_WORK TASK_
Could you restate all of the records exactly, leaving out the pictures?

_Collected data_

——————————

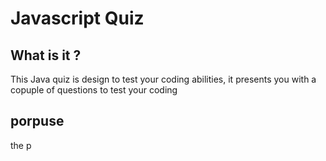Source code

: # Javascript Quiz

## What is it ?

 This Java quiz is design to test your coding abilities, it presents you with a copuple of questions to test your coding 

 ## porpuse 

 the p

——————————

_SOLVED EXERCISE_
Source code

: # Javascript Quiz

## What is it ?

 This Java quiz is design to test your coding abilities, it presents you with a copuple of questions to test your coding 

 ## porpuse 

 the p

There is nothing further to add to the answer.